Content starts

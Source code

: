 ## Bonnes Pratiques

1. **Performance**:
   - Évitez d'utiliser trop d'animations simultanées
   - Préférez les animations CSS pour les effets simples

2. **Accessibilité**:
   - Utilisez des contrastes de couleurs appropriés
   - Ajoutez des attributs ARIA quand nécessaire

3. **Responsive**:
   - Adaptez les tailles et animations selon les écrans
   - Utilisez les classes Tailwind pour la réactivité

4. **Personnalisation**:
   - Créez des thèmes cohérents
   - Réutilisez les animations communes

Content ends

About this exercise: Would you output all of the material exactly as it reads?

Response to this task:
Source code

: ## Bonnes Pratiques

1. **Performance**:
   - Évitez d'utiliser trop d'animations simultanées
   - Préférez les animations CSS pour les effets simples

2. **Accessibilité**:
   - Utilisez des contrastes de couleurs appropriés
   - Ajoutez des attributs ARIA quand nécessaire

3. **Responsive**:
   - Adaptez les tailles et animations selon les écrans
   - Utilisez les classes Tailwind pour la réactivité

4. **Personnalisation**:
   - Créez des thèmes cohérents
   - Réutilisez les animations communes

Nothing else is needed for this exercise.